Exactly the lines from the first line of the records to the line holding "linear regression targeting" should be duplicated, and nothing more; pictures stay out.

═════ Supplied records ═════

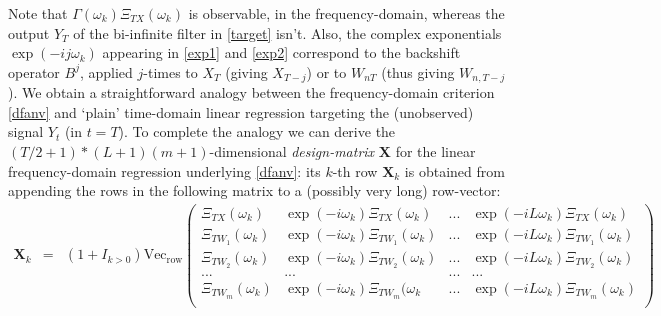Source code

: \documentclass[11pt]{article}
\begin{document}
Note that $\Gamma(\omega_k)\Xi_{TX}(\omega_k)$ is observable, in the frequency-domain, whereas the output $Y_T$ of the bi-infinite filter in \ref{target} isn't. Also, the complex exponentials $\exp(-ij\omega_k)$ appearing in \ref{exp1} and \ref{exp2} correspond to the backshift operator $B^j$, applied $j$-times to $X_{T}$ (giving $X_{T-j}$) or to $W_{nT}$ (thus giving $W_{n,T-j}$). We obtain a straightforward analogy between the frequency-domain criterion \ref{dfanv} and `plain' time-domain linear regression targeting 
the (unobserved) signal $Y_t$ (in $t=T$). To complete the analogy we can derive the $(T/2+1)*(L+1)(m+1)$-dimensional \emph{design-matrix} $\mathbf{X}$ for the linear frequency-domain regression underlying \ref{dfanv}: its $k$-th row $\mathbf{X}_k$  is obtained from appending the rows in the following matrix to a (possibly very long) row-vector: 
\begin{eqnarray}\label{desmat}
\mathbf{X}_k&=&(1+I_{k>0})\textrm{Vec}_\textrm{row}\left(\begin{array}{ccccc} \Xi_{TX}(\omega_k)& \exp(-i\omega_k)\Xi_{TX}(\omega_k)&...& \exp(-iL\omega_k)\Xi_{TX}(\omega_k)\\
 \Xi_{TW_1}(\omega_k)& \exp(-i\omega_k)\Xi_{TW_1}(\omega_k)& ...& \exp(-iL\omega_k)\Xi_{TW_1}(\omega_k)\\
 \Xi_{TW_2}(\omega_k)& \exp(-i\omega_k)\Xi_{TW_2}(\omega_k)& ...& \exp(-iL\omega_k)\Xi_{TW_2}(\omega_k)\\
...&...&...&...\\
 \Xi_{TW_m}(\omega_k)& \exp(-i\omega_k)\Xi_{TW_m}(\omega_k&...& \exp(-iL\omega_k)\Xi_{TW_m}(\omega_k)\\
\end{array}\right)
\end{eqnarray}
\end{document}
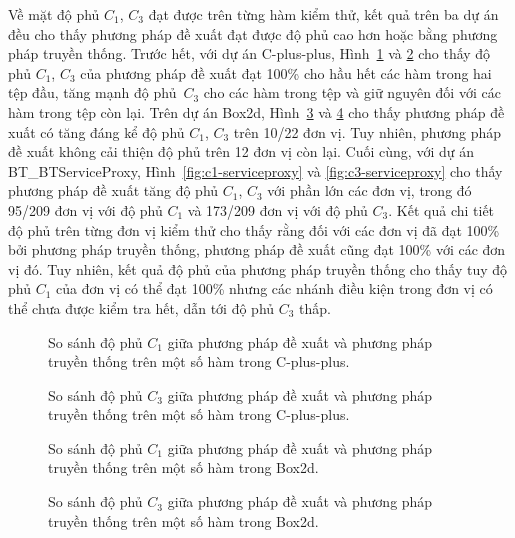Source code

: Về mặt độ phủ $C_1$, $C_3$ đạt được trên từng hàm kiểm thử, kết quả trên ba dự án đều cho thấy phương pháp đề xuất đạt được độ phủ cao hơn hoặc bằng phương pháp truyền thống. Trước hết, với dự án C-plus-plus, Hình~\ref{fig:c1-algo} và \ref{fig:c3-algo} cho thấy độ phủ $C_1$, $C_3$ của phương pháp đề xuất đạt 100\% cho hầu hết các hàm trong hai tệp đầu, tăng mạnh độ phủ~$C_3$ cho các hàm trong tệp  và giữ nguyên đối với các hàm trong tệp còn lại. Trên dự án Box2d, Hình~\ref{fig:c1-box2d} và \ref{fig:c3-box2d} cho thấy phương pháp đề xuất có tăng đáng kể độ phủ $C_1$, $C_3$ trên 10/22 đơn vị. Tuy nhiên, phương pháp đề xuất không cải thiện độ phủ trên 12 đơn vị còn lại. Cuối cùng, với dự án BT\_BTServiceProxy, Hình~\ref{fig:c1-serviceproxy} và \ref{fig:c3-serviceproxy} cho thấy phương pháp đề xuất tăng độ phủ $C_1$, $C_3$ với phần lớn các đơn vị, trong đó 95/209 đơn vị với độ phủ $C_1$ và 173/209 đơn vị với độ phủ $C_3$. Kết quả chi tiết độ phủ trên từng đơn vị kiểm thử cho thấy rằng đối với các đơn vị đã đạt 100\% bởi phương pháp truyền thống, phương pháp đề xuất cũng đạt 100\% với các đơn vị đó. Tuy nhiên, kết quả độ phủ của phương pháp truyền thống cho thấy tuy độ phủ $C_1$ của đơn vị có thể đạt 100\% nhưng các nhánh điều kiện trong đơn vị có thể chưa được kiểm tra hết, dẫn tới độ phủ $C_3$ thấp. 

\begin{figure}[H]
    \centering
    
    \caption{So sánh độ phủ $C_1$ giữa phương pháp đề xuất và phương pháp truyền thống trên một số hàm trong C-plus-plus.}
    \label{fig:c1-algo}
\end{figure}

\begin{figure}[H]
    \centering
    
    \caption{So sánh độ phủ $C_3$ giữa phương pháp đề xuất và phương pháp truyền thống trên một số hàm trong C-plus-plus.}
    \label{fig:c3-algo}
\end{figure}

\begin{figure}[H]
	\centering
	
	\caption{So sánh độ phủ $C_1$ giữa phương pháp đề xuất và phương pháp truyền thống trên một số hàm trong Box2d.}
	\label{fig:c1-box2d}
\end{figure}

\begin{figure}[H]
	\centering
	
	\caption{So sánh độ phủ $C_3$ giữa phương pháp đề xuất và phương pháp truyền thống trên một số hàm trong Box2d.}
	\label{fig:c3-box2d}
\end{figure}

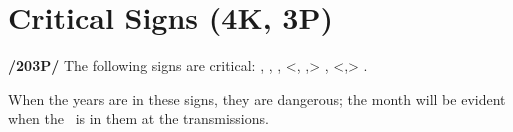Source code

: \section{Critical Signs (4K, 3P)}

\textbf{/203P/} The following signs are critical: \Aries, \Taurus, \Cancer, <\Leo, \Libra,> \Scorpio, <\Capricorn,> \Aquarius. 

When the years are in these signs, they are dangerous; the month will be evident when the \Sun\, is in them at the transmissions.

\newpage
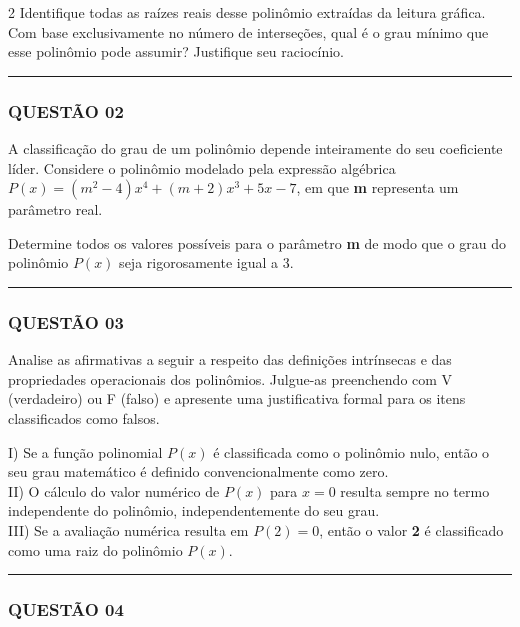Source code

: \documentclass[twoside, 10pt, a4paper]{article}
\begin{document}
\begin{multicols*}{2}
Identifique todas as raízes reais desse polinômio extraídas da leitura gráfica. Com base exclusivamente no número de interseções, qual é o grau mínimo que esse polinômio pode assumir? Justifique seu raciocínio.

\vspace{0cm} \noindent\textcolor{CorLinha}{\rule{\linewidth}{0.5pt}} \vspace{-0.2cm}
\subsubsection*{QUESTÃO 02}

A classificação do grau de um polinômio depende inteiramente do seu coeficiente líder. Considere o polinômio modelado pela expressão algébrica $ P(x) = (m^2 - 4)x^4 + (m + 2)x^3 + 5x - 7 $, em que \textbf{m} representa um parâmetro real.

Determine todos os valores possíveis para o parâmetro \textbf{m} de modo que o grau do polinômio $ P(x) $ seja rigorosamente igual a 3.

\vspace{0cm} \noindent\textcolor{CorLinha}{\rule{\linewidth}{0.5pt}} \vspace{-0.2cm}
\subsubsection*{QUESTÃO 03}

Analise as afirmativas a seguir a respeito das definições intrínsecas e das propriedades operacionais dos polinômios. Julgue-as preenchendo com V (verdadeiro) ou F (falso) e apresente uma justificativa formal para os itens classificados como falsos.

I) Se a função polinomial $ P(x) $ é classificada como o polinômio nulo, então o seu grau matemático é definido convencionalmente como zero.\\[0.3cm]
II) O cálculo do valor numérico de $ P(x) $ para $ x = 0 $ resulta sempre no termo independente do polinômio, independentemente do seu grau.\\[0.3cm]
III) Se a avaliação numérica resulta em $ P(2) = 0 $, então o valor \textbf{2} é classificado como uma raiz do polinômio $ P(x) $.

\vspace{0cm} \noindent\textcolor{CorLinha}{\rule{\linewidth}{0.5pt}} \vspace{-0.2cm}
\subsubsection*{QUESTÃO 04}


\end{multicols*}
\end{document}
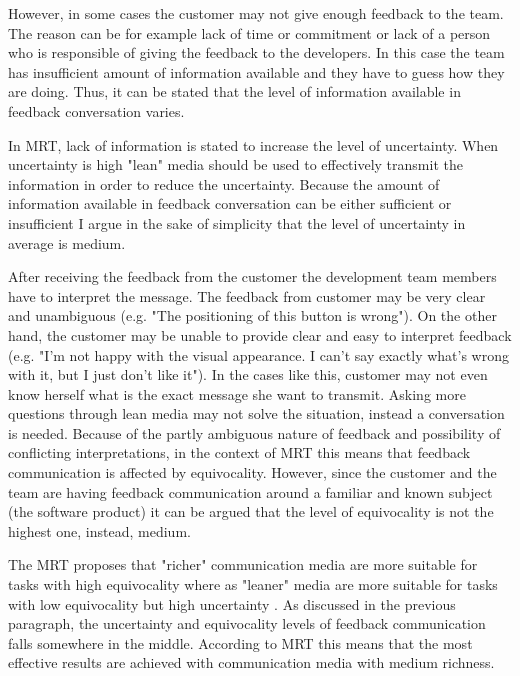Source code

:\documentclass[english,12pt,a4paper,pdftex]{article}
\begin{document}
However, in some cases the customer may not give enough feedback to the team. The reason can be for example lack of time or commitment or lack of a person who is responsible of giving the feedback to the developers. In this case the team has insufficient amount of information available and they have to guess how they are doing. Thus, it can be stated that the level of information available in feedback conversation varies. 

In \ac{MRT}, lack of information is stated to increase the level of uncertainty. When uncertainty is high "lean" media should be used to effectively transmit the information in order to reduce the uncertainty. Because the amount of information available in feedback conversation can be either sufficient or insufficient I argue in the sake of simplicity that the level of uncertainty in average is medium.

After receiving the feedback from the customer the development team members have to interpret the message. The feedback from customer may be very clear and unambiguous (e.g. "The positioning of this button is wrong"). On the other hand, the customer may be unable to provide clear and easy to interpret feedback (e.g. "I'm not happy with the visual appearance. I can't say exactly what's wrong with it, but I just don't like it"). In the cases like this, customer may not even know herself what is the exact message she want to transmit. Asking more questions through lean media may not solve the situation, instead a conversation is needed. Because of the partly ambiguous nature of feedback and possibility of conflicting interpretations, in the context of \ac{MRT} this means that feedback communication is affected by equivocality. However, since the customer and the team are having feedback communication around a familiar and known subject (the software product) it can be argued that the level of equivocality is not the highest one, instead, medium.

The \ac{MRT} proposes that "richer" communication media are more suitable for tasks with high equivocality where as "leaner" media are more suitable for tasks with low equivocality but high uncertainty \citep{daft1986}. As discussed in the previous paragraph, the uncertainty and equivocality levels of feedback communication falls somewhere in the middle. According to \ac{MRT} this means that the most effective results are achieved with communication media with medium richness.

\end{document}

═════

Expected answer:
Source code

: \documentclass[11pt]{article}
\begin{document}
Note that $\Gamma(\omega_k)\Xi_{TX}(\omega_k)$ is observable, in the frequency-domain, whereas the output $Y_T$ of the bi-infinite filter in \ref{target} isn't. Also, the complex exponentials $\exp(-ij\omega_k)$ appearing in \ref{exp1} and \ref{exp2} correspond to the backshift operator $B^j$, applied $j$-times to $X_{T}$ (giving $X_{T-j}$) or to $W_{nT}$ (thus giving $W_{n,T-j}$). We obtain a straightforward analogy between the frequency-domain criterion \ref{dfanv} and `plain' time-domain linear regression targeting 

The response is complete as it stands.